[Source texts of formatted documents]
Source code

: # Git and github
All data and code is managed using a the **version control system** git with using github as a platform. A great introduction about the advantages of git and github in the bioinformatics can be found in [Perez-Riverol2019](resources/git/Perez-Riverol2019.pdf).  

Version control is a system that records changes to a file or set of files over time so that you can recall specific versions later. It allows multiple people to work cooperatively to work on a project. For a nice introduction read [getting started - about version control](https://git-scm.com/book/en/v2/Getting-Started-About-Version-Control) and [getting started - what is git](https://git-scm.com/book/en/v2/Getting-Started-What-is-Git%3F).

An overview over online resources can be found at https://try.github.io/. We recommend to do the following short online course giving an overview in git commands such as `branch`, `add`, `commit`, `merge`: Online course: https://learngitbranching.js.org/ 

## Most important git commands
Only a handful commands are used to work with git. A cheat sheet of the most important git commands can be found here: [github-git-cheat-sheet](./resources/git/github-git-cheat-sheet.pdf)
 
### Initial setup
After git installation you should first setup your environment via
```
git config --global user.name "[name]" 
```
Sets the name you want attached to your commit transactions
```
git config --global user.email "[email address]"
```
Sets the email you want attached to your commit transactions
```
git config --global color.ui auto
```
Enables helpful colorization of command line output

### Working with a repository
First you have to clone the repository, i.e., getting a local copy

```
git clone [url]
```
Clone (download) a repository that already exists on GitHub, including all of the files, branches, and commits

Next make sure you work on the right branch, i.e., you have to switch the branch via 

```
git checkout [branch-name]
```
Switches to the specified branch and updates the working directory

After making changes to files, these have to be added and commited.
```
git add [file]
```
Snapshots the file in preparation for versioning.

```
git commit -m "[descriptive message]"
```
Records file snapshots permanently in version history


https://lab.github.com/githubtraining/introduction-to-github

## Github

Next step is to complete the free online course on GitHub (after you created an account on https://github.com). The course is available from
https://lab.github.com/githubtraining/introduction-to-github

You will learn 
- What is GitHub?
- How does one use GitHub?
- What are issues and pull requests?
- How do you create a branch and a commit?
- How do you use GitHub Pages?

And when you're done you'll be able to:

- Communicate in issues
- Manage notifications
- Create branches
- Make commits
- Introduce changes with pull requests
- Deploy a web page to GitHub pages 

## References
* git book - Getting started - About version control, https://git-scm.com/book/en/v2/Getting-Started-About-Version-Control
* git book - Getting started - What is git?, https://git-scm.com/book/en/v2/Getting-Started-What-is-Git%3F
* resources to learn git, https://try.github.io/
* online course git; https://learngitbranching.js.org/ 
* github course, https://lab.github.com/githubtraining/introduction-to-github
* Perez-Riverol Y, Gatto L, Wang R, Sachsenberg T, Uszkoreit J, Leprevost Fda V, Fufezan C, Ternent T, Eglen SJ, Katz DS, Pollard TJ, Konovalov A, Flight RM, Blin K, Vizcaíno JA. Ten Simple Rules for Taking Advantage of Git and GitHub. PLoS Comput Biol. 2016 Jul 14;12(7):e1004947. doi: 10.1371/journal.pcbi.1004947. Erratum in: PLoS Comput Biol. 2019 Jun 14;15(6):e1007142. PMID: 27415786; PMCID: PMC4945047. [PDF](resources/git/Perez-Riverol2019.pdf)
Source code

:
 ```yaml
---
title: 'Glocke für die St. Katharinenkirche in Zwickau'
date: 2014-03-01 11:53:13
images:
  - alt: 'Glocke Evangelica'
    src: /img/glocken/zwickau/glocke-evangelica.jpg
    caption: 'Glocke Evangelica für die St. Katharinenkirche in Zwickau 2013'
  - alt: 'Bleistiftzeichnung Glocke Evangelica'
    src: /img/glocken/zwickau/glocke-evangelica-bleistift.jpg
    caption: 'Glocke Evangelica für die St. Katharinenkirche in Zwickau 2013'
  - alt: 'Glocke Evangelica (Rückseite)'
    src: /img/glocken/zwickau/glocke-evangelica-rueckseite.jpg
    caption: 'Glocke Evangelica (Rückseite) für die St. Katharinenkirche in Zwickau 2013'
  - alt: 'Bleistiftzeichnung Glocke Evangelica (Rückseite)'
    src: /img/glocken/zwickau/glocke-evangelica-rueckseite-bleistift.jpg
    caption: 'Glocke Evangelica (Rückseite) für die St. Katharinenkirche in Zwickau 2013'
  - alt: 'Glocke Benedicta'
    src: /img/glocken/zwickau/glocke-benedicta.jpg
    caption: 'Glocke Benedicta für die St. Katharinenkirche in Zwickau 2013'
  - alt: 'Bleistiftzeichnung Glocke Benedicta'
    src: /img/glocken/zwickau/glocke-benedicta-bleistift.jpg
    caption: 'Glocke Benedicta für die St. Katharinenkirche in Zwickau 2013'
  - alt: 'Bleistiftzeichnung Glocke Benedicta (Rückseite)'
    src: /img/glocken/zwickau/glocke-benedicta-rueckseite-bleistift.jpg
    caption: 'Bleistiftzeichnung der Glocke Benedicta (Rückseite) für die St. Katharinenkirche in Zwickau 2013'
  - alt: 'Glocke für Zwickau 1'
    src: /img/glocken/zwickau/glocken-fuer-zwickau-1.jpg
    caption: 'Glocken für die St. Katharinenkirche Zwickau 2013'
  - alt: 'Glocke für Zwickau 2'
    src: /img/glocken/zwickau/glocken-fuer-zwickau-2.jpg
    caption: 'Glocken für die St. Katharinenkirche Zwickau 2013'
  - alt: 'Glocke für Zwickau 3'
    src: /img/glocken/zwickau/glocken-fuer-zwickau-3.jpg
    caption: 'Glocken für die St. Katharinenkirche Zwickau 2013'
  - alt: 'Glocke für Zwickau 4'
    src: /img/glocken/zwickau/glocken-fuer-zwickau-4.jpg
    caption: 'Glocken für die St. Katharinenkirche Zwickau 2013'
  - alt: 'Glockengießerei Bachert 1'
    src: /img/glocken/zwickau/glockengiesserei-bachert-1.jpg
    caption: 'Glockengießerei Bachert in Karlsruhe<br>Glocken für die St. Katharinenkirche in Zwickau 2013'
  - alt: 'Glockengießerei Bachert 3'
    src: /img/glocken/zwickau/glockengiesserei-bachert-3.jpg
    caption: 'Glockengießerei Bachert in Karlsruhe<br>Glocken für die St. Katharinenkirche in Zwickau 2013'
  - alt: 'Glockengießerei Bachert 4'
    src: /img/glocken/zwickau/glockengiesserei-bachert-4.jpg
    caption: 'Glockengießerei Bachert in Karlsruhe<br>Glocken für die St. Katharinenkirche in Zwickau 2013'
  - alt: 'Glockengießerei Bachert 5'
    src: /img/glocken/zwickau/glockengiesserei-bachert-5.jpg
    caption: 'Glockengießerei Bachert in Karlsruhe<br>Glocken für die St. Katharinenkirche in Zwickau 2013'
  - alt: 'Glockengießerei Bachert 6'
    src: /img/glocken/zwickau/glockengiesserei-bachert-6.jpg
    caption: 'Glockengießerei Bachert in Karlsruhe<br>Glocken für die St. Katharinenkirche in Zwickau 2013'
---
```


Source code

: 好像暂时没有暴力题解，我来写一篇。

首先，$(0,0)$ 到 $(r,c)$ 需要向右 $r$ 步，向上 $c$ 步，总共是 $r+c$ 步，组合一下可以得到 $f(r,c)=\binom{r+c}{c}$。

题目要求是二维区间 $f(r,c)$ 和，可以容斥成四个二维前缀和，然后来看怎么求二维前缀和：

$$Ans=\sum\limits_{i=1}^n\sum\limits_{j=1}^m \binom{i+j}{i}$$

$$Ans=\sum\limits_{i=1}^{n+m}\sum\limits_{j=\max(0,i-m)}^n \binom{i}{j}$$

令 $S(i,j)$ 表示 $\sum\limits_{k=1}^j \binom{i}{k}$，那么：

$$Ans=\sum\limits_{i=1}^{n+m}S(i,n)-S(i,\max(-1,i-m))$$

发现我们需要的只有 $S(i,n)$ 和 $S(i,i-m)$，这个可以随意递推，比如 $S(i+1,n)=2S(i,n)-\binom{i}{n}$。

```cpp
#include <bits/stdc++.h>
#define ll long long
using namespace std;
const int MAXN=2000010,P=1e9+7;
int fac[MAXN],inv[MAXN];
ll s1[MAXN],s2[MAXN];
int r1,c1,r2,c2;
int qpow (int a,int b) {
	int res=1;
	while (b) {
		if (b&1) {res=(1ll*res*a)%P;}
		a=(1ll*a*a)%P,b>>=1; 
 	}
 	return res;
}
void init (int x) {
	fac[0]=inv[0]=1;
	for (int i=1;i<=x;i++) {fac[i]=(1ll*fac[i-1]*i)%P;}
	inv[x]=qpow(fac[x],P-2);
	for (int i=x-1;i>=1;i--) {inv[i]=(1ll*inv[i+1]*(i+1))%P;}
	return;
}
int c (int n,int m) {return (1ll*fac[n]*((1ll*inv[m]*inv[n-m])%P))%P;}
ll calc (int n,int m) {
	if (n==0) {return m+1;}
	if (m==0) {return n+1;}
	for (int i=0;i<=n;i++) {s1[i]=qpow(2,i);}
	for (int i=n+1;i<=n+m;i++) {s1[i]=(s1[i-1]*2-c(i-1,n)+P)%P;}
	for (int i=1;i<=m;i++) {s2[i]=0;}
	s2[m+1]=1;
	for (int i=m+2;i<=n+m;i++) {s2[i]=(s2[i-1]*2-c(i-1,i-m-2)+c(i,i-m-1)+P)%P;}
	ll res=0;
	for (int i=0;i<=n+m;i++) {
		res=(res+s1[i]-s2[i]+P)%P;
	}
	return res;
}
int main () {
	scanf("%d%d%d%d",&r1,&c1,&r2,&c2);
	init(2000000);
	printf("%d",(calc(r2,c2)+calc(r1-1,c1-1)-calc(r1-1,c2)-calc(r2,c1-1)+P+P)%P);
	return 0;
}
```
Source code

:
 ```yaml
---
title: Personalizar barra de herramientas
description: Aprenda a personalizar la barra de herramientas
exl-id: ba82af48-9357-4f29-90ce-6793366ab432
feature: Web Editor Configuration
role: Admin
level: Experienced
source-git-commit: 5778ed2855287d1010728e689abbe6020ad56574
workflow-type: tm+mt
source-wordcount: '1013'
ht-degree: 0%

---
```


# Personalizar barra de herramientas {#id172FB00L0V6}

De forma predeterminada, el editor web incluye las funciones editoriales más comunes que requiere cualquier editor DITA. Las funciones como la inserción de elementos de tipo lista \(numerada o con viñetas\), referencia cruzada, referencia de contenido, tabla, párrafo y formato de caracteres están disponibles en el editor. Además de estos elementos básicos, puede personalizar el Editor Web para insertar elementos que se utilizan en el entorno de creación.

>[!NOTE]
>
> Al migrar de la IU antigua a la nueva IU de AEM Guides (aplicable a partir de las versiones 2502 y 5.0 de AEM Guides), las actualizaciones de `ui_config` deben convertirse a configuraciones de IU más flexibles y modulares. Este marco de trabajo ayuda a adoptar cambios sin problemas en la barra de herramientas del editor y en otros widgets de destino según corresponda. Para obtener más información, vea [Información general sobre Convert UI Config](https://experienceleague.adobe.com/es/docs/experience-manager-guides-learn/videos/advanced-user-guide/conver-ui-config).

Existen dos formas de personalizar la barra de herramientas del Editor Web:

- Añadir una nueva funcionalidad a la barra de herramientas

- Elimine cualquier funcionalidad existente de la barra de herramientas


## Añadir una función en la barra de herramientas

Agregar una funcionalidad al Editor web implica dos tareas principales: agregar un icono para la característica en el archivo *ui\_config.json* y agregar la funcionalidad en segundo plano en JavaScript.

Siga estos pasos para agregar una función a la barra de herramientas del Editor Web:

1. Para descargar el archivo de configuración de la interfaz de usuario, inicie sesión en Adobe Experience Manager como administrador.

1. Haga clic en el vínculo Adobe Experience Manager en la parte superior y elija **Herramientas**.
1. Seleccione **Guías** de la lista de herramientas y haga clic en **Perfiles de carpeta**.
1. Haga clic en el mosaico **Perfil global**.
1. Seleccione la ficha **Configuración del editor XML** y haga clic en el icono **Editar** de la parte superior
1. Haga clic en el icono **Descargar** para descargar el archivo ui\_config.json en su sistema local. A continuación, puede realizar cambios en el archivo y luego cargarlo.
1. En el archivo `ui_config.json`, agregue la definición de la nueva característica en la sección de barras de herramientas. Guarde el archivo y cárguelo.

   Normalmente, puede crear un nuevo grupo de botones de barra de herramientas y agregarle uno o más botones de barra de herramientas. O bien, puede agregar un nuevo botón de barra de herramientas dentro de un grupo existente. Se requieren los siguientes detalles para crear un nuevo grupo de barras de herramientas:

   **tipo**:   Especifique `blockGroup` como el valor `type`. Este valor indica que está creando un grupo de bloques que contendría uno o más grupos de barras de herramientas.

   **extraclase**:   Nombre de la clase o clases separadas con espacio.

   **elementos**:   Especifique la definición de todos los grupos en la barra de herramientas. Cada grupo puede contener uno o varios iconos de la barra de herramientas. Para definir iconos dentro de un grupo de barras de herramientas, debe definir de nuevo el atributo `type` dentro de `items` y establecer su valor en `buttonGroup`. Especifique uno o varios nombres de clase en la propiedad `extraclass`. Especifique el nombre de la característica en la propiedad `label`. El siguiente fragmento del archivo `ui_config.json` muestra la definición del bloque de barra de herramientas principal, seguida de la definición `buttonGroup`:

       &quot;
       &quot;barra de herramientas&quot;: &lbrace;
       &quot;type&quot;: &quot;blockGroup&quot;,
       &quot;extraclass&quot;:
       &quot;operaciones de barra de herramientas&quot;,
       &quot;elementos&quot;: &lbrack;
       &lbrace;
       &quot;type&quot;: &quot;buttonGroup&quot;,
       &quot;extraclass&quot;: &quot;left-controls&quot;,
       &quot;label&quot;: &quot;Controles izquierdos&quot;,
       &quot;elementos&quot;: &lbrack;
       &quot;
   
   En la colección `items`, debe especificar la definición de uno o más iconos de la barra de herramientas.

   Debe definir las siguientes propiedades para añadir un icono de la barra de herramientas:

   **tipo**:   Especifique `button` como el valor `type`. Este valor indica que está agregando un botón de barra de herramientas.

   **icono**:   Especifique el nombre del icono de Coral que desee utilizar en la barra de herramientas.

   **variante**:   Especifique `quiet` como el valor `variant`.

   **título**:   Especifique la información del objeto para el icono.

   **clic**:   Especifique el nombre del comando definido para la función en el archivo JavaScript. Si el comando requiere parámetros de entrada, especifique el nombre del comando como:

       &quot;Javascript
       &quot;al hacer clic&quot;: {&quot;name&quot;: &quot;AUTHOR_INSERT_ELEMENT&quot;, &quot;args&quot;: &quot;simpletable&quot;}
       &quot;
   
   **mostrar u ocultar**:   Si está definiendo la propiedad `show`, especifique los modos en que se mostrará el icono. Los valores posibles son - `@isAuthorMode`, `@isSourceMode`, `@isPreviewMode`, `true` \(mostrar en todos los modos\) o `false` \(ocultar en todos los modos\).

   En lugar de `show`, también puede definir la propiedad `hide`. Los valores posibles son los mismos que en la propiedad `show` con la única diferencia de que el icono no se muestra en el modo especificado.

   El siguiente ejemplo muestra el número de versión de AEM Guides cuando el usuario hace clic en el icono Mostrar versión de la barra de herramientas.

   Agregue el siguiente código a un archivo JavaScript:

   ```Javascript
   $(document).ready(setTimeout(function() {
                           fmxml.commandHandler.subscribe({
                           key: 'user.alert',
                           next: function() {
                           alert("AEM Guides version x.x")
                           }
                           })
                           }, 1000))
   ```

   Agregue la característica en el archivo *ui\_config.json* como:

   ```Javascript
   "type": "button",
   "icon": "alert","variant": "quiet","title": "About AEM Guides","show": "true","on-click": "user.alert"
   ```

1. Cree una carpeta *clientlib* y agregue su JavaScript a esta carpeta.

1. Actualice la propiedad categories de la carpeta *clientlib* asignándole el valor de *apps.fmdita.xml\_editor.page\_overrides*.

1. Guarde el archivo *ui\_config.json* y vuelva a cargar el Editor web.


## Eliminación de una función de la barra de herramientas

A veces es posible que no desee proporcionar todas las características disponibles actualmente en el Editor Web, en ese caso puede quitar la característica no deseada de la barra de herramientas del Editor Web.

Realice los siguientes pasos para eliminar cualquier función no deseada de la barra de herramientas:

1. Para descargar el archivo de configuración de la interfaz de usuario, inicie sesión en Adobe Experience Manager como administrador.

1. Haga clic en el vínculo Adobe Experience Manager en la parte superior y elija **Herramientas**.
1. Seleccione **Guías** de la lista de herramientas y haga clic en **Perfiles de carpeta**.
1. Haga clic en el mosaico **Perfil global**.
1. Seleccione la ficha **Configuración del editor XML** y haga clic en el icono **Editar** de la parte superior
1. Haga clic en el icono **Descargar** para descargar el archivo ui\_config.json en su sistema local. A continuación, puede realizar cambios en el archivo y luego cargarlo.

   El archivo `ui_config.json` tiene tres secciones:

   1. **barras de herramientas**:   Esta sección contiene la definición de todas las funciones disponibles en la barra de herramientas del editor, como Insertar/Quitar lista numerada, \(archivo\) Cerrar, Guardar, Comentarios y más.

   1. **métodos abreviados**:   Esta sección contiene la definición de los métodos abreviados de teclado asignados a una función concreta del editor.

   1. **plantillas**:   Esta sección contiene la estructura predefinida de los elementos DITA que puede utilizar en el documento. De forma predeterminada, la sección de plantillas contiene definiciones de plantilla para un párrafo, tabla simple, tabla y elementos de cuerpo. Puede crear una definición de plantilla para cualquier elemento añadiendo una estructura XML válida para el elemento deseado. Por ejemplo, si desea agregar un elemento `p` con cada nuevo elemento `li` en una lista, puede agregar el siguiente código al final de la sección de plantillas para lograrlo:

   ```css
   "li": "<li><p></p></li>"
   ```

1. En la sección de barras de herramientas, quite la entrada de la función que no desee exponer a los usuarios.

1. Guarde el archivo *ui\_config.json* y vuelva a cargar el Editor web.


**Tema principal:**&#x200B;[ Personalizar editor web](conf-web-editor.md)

ACTION ITEM: Reproduce the lines of the records exactly, from the first one through the line that contains "All data and".

ANSWER BOX:
Source code

: # Git and github
All data and code is managed using a the **version control system** git with using github as a platform. A great introduction about the advantages of git and github in the bioinformatics can be found in [Perez-Riverol2019](resources/git/Perez-Riverol2019.pdf).  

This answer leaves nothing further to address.